2. An alternative approach to avoid dealing with the all the surrounding agar frame, is to make some fine scalpel cuts around the tissue as follows:

a) Very carefully, make a square or rectangular cut into the agar, immediately surrounding the tissue. Or just make three cuts.  One can do this as the tissue/agar sits in the buffer tray. See diagram:

b) Set the length of the cutting window to encompass the length of the tissue and 1 to 2 mm beyond, into the agar frame.

c) Set the cutting speed to less than 1 on the SPEED dial.

d) Set the frequency to 6.8 on the FREQ dial.

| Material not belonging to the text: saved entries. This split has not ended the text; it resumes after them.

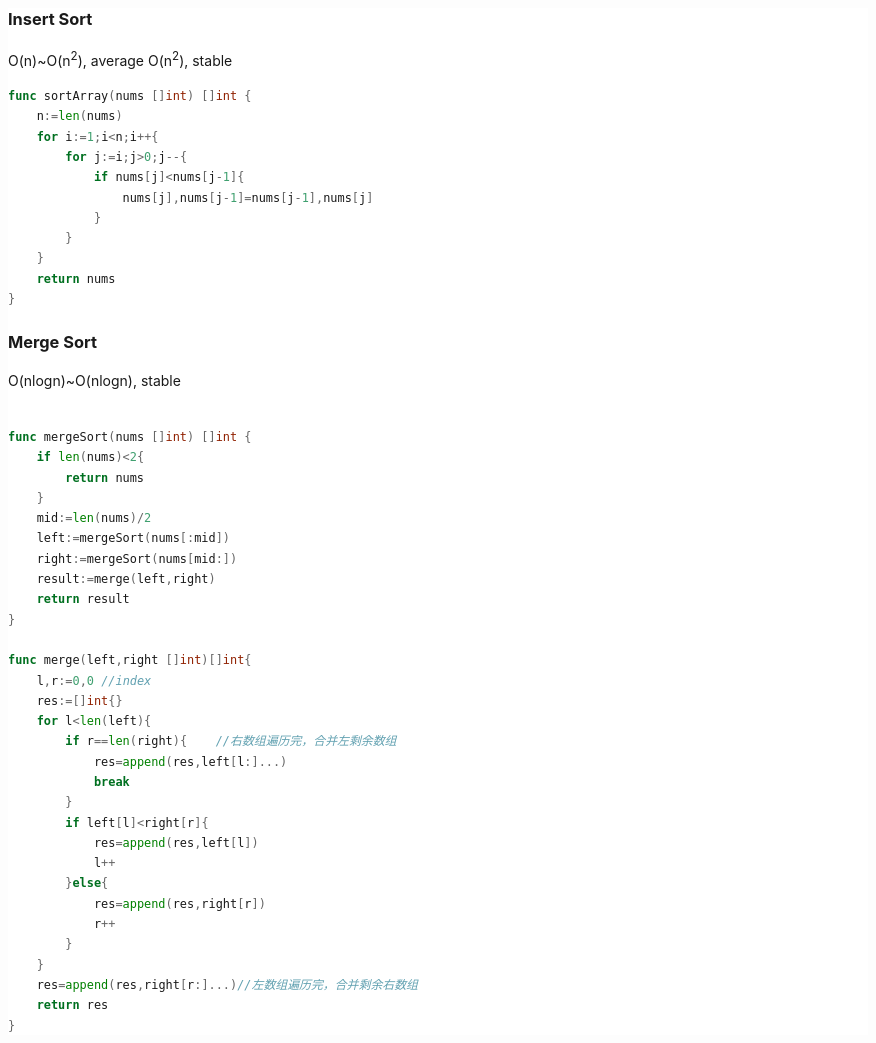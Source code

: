 ### Insert Sort

O(n)~O(n<sup>2</sup>), average O(n<sup>2</sup>), stable

```go
func sortArray(nums []int) []int {
    n:=len(nums)
    for i:=1;i<n;i++{
        for j:=i;j>0;j--{
            if nums[j]<nums[j-1]{
                nums[j],nums[j-1]=nums[j-1],nums[j]
            }
        }
    }
    return nums
}
```

### Merge Sort

O(nlogn)~O(nlogn), stable

```go

func mergeSort(nums []int) []int {
    if len(nums)<2{
        return nums
    }
    mid:=len(nums)/2
    left:=mergeSort(nums[:mid])
    right:=mergeSort(nums[mid:])
    result:=merge(left,right)
    return result
}

func merge(left,right []int)[]int{
    l,r:=0,0 //index
    res:=[]int{}
    for l<len(left){
        if r==len(right){    //右数组遍历完，合并左剩余数组
            res=append(res,left[l:]...)
            break
        }
        if left[l]<right[r]{
            res=append(res,left[l])
            l++
        }else{
            res=append(res,right[r])
            r++
        }
    }
    res=append(res,right[r:]...)//左数组遍历完，合并剩余右数组
    return res
}
```
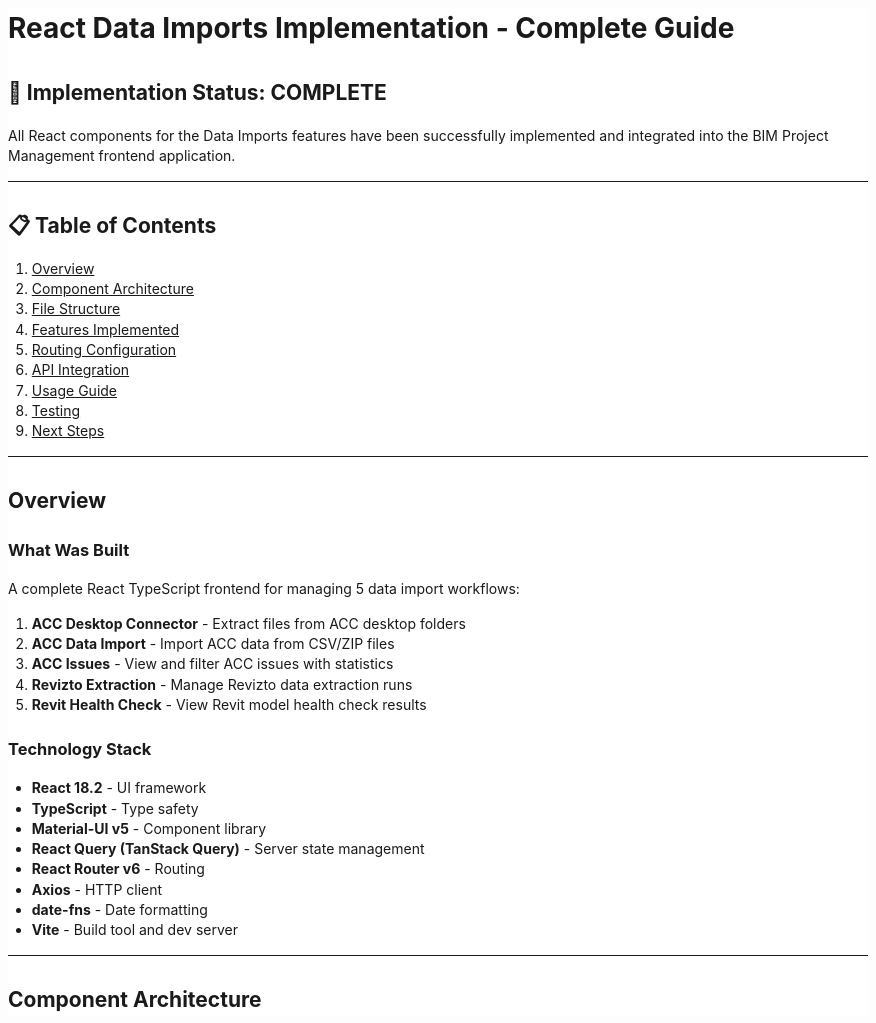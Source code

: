# React Data Imports Implementation - Complete Guide

## 🎉 Implementation Status: COMPLETE

All React components for the Data Imports features have been successfully implemented and integrated into the BIM Project Management frontend application.

---

## 📋 Table of Contents

1. [Overview](#overview)
2. [Component Architecture](#component-architecture)
3. [File Structure](#file-structure)
4. [Features Implemented](#features-implemented)
5. [Routing Configuration](#routing-configuration)
6. [API Integration](#api-integration)
7. [Usage Guide](#usage-guide)
8. [Testing](#testing)
9. [Next Steps](#next-steps)

---

## Overview

### What Was Built

A complete React TypeScript frontend for managing 5 data import workflows:

1. **ACC Desktop Connector** - Extract files from ACC desktop folders
2. **ACC Data Import** - Import ACC data from CSV/ZIP files
3. **ACC Issues** - View and filter ACC issues with statistics
4. **Revizto Extraction** - Manage Revizto data extraction runs
5. **Revit Health Check** - View Revit model health check results

### Technology Stack

- **React 18.2** - UI framework
- **TypeScript** - Type safety
- **Material-UI v5** - Component library
- **React Query (TanStack Query)** - Server state management
- **React Router v6** - Routing
- **Axios** - HTTP client
- **date-fns** - Date formatting
- **Vite** - Build tool and dev server

---

## Component Architecture
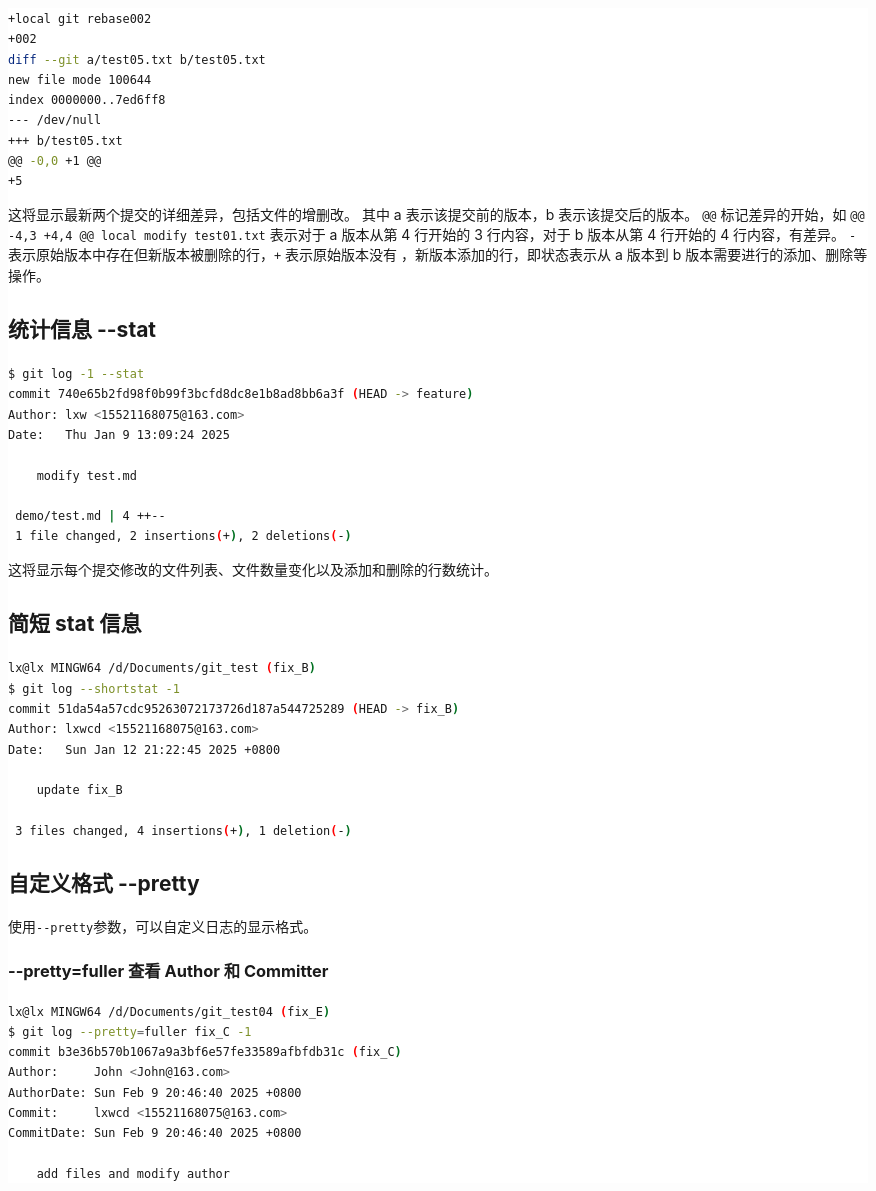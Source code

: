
 ```bash
+local git rebase002
+002
diff --git a/test05.txt b/test05.txt
new file mode 100644
index 0000000..7ed6ff8
--- /dev/null
+++ b/test05.txt
@@ -0,0 +1 @@
+5
```

这将显示最新两个提交的详细差异，包括文件的增删改。
其中 a 表示该提交前的版本，b 表示该提交后的版本。
`@@` 标记差异的开始，如 `@@ -4,3 +4,4 @@ local modify test01.txt` 表示对于 a 版本从第 4 行开始的 3 行内容，对于 b 版本从第 4 行开始的 4 行内容，有差异。
`-` 表示原始版本中存在但新版本被删除的行，`+` 表示原始版本没有 ，新版本添加的行，即状态表示从 a 版本到 b 版本需要进行的添加、删除等操作。

## 统计信息 --stat

```bash
$ git log -1 --stat
commit 740e65b2fd98f0b99f3bcfd8dc8e1b8ad8bb6a3f (HEAD -> feature)
Author: lxw <15521168075@163.com>
Date:   Thu Jan 9 13:09:24 2025

    modify test.md

 demo/test.md | 4 ++--
 1 file changed, 2 insertions(+), 2 deletions(-)
```
这将显示每个提交修改的文件列表、文件数量变化以及添加和删除的行数统计。

## 简短 stat 信息

```bash
lx@lx MINGW64 /d/Documents/git_test (fix_B)
$ git log --shortstat -1
commit 51da54a57cdc95263072173726d187a544725289 (HEAD -> fix_B)
Author: lxwcd <15521168075@163.com>
Date:   Sun Jan 12 21:22:45 2025 +0800

    update fix_B

 3 files changed, 4 insertions(+), 1 deletion(-)
```

## 自定义格式 --pretty
使用`--pretty`参数，可以自定义日志的显示格式。

### --pretty=fuller 查看 Author 和 Committer
```bash
lx@lx MINGW64 /d/Documents/git_test04 (fix_E)
$ git log --pretty=fuller fix_C -1
commit b3e36b570b1067a9a3bf6e57fe33589afbfdb31c (fix_C)
Author:     John <John@163.com>
AuthorDate: Sun Feb 9 20:46:40 2025 +0800
Commit:     lxwcd <15521168075@163.com>
CommitDate: Sun Feb 9 20:46:40 2025 +0800

    add files and modify author
```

e) Start the Vibroslicer to cut in the CONTINUAL stroke mode until it looks like the tissue level is about to be reached.  Then STOP the Vibroslicer and resume cutting in the SINGLE stroke mode.

f) As the tissue is being Vibrosliced, the critical section will tend to float up and away from the rest of the agar mount. Stop the Vibroslicer as soon as this small section is cut while the knife is still in the FORW movement. Pick up the floating section with the opened end of a glass Pasteur pipette (diameter approximately 5 to 6 mm), gently aspirating it up into the pipette barrel.

g) Transfer the section to an appropriate well containing some buffer.

h) Turn on the instrument to resume cutting the rest of the agar mount.

i) Repeat this procedure until all sections are cut, in the SINGLE stroke mode of cutting.